● Work to complete: Give the number of lines in the records below that contain the word "photograph". State only that number.

Start of Block

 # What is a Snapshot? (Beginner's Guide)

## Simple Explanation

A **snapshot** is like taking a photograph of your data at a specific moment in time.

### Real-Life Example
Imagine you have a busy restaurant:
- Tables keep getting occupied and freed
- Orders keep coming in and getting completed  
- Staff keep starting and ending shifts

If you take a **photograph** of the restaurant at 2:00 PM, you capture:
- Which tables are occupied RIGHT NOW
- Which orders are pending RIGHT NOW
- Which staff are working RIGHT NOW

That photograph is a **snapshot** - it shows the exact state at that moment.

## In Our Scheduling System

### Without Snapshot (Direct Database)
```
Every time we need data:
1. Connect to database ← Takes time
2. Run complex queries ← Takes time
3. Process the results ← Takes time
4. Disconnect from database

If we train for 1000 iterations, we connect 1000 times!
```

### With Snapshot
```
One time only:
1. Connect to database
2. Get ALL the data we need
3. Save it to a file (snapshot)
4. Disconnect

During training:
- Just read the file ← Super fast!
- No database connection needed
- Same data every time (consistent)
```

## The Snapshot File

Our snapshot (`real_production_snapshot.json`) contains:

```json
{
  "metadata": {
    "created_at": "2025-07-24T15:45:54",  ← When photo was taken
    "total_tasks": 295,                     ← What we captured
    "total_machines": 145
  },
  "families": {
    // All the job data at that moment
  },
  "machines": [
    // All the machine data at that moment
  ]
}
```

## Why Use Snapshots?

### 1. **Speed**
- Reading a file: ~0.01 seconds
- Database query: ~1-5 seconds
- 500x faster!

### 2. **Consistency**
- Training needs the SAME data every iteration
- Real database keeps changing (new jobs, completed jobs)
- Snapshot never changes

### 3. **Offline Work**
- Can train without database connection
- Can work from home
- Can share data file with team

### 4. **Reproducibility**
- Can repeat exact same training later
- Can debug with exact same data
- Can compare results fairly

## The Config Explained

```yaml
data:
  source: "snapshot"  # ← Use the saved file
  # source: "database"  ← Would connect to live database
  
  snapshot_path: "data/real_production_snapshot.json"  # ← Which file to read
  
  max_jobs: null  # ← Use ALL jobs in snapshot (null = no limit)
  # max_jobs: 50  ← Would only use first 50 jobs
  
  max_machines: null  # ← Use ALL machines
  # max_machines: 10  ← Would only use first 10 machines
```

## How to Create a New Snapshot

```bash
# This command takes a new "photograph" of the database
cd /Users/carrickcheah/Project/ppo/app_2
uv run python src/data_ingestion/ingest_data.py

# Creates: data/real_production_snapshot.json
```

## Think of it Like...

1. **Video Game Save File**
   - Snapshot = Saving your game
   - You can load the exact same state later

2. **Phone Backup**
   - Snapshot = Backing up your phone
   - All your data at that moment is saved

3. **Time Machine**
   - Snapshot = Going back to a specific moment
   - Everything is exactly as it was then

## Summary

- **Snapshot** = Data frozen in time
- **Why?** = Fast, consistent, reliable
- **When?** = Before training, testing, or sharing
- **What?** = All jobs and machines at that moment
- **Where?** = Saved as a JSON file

End of Block

● Answer section: 4